Task instructions:
Output exactly the lines below, starting with the line that has "## Pipeline tutorial" and going on through the line that has "https://github.com/ravir1981/Jenkins-Zero-To-Hero.git", both included, and no other lines.

Data for this task:
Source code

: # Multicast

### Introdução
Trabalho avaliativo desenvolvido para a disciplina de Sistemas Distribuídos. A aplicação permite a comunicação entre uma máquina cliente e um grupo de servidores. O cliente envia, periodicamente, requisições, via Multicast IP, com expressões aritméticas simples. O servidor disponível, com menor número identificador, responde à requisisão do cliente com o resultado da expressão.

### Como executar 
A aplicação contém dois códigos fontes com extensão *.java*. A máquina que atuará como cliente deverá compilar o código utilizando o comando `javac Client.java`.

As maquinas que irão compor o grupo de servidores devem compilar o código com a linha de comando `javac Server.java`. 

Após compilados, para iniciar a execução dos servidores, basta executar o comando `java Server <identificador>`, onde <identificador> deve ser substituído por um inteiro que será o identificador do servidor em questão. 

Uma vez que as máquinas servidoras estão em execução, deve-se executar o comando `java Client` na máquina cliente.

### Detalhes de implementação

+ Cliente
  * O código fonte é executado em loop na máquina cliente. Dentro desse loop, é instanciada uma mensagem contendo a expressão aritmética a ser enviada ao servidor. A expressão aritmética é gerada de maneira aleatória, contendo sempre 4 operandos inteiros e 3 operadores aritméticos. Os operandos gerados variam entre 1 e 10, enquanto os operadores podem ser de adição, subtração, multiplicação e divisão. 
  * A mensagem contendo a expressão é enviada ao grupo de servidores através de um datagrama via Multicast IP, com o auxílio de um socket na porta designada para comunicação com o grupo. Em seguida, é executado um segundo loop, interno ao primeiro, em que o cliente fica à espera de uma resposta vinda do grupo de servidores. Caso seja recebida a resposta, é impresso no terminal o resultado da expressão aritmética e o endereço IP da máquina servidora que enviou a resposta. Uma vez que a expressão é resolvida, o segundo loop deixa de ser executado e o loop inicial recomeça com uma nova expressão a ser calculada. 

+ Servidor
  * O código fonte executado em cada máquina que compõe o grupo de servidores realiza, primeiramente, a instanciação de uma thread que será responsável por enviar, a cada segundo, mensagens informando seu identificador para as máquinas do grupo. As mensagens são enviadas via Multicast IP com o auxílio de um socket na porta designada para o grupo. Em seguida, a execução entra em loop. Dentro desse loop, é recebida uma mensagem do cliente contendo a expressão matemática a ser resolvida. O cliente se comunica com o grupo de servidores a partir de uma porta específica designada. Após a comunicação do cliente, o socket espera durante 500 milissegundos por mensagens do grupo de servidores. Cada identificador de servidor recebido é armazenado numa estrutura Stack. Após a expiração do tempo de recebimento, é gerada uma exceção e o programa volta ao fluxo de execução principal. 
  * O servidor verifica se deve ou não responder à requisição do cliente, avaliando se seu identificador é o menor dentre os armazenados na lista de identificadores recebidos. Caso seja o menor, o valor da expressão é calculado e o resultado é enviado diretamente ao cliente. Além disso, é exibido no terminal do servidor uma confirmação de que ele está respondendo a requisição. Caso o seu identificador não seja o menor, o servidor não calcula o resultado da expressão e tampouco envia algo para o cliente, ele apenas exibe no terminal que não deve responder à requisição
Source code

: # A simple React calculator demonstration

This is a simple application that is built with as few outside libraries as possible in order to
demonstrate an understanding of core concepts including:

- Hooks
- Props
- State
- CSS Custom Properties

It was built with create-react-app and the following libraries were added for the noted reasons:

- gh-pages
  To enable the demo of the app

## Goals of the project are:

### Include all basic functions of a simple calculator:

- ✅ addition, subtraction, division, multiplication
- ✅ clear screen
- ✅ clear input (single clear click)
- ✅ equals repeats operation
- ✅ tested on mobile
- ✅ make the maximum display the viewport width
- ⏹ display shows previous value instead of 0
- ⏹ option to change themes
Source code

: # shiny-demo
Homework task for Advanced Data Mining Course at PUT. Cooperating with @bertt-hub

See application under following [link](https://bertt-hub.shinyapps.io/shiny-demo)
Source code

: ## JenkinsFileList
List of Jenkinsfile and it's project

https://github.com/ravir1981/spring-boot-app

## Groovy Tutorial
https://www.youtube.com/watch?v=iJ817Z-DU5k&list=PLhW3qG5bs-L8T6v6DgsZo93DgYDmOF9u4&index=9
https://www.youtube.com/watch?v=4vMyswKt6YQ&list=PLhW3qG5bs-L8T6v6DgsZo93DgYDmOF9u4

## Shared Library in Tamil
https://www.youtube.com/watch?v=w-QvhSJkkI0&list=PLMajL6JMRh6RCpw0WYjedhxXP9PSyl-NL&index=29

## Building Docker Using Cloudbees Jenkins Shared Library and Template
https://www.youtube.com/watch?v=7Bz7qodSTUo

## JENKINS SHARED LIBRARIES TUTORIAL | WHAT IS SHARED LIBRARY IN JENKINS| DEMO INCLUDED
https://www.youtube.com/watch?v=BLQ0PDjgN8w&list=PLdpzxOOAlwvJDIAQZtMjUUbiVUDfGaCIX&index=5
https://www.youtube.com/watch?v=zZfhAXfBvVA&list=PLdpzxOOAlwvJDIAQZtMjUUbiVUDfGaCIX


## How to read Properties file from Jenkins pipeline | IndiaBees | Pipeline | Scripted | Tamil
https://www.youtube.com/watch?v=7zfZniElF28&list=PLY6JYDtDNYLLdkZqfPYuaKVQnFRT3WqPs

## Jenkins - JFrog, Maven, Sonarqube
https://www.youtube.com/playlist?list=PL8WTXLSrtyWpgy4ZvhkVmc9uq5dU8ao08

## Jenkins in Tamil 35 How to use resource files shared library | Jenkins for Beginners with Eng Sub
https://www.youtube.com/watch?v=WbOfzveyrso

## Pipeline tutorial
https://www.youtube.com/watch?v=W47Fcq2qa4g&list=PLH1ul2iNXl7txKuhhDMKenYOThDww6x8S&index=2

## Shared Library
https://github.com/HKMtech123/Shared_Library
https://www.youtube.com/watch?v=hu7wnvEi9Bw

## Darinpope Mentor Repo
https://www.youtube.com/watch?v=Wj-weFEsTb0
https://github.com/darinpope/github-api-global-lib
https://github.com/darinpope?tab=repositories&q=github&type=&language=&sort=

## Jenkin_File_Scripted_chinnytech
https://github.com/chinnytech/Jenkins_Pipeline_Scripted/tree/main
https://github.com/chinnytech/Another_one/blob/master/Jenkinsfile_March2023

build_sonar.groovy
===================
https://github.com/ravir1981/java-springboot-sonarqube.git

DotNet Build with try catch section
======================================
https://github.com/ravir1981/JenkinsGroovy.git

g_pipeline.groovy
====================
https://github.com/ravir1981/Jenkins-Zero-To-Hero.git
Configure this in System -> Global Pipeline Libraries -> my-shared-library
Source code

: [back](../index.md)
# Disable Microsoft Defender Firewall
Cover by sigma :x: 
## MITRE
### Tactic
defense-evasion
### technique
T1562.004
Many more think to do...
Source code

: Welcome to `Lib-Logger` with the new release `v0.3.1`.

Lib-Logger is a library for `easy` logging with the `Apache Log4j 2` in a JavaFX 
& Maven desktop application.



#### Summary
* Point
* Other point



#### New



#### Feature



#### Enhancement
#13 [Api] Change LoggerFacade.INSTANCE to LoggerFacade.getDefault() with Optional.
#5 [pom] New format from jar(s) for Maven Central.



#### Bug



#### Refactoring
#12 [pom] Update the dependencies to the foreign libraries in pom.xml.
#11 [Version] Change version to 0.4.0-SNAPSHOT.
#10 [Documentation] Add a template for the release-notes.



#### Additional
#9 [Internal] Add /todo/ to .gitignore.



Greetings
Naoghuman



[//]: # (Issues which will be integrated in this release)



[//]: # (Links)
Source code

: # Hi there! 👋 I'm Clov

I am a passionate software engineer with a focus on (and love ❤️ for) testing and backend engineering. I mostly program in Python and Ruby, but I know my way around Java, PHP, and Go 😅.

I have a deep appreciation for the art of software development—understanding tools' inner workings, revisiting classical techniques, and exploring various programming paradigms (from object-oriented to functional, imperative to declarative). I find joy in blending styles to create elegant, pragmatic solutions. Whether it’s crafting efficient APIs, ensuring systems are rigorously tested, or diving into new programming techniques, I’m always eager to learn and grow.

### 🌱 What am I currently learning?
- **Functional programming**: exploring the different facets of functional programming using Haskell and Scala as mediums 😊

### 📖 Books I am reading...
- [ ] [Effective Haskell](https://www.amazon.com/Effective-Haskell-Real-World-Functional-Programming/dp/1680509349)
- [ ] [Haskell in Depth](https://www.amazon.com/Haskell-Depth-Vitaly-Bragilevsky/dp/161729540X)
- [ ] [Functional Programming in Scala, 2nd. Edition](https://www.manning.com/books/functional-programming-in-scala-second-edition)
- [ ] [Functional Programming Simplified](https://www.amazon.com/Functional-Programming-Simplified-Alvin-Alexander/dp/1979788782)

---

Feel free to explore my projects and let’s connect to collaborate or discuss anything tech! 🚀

Solution to this task:
## Pipeline tutorial
https://www.youtube.com/watch?v=W47Fcq2qa4g&list=PLH1ul2iNXl7txKuhhDMKenYOThDww6x8S&index=2

## Shared Library
https://github.com/HKMtech123/Shared_Library
https://www.youtube.com/watch?v=hu7wnvEi9Bw

## Darinpope Mentor Repo
https://www.youtube.com/watch?v=Wj-weFEsTb0
https://github.com/darinpope/github-api-global-lib
https://github.com/darinpope?tab=repositories&q=github&type=&language=&sort=

## Jenkin_File_Scripted_chinnytech
https://github.com/chinnytech/Jenkins_Pipeline_Scripted/tree/main
https://github.com/chinnytech/Another_one/blob/master/Jenkinsfile_March2023

build_sonar.groovy
===================
https://github.com/ravir1981/java-springboot-sonarqube.git

DotNet Build with try catch section
======================================
https://github.com/ravir1981/JenkinsGroovy.git

g_pipeline.groovy
====================
https://github.com/ravir1981/Jenkins-Zero-To-Hero.git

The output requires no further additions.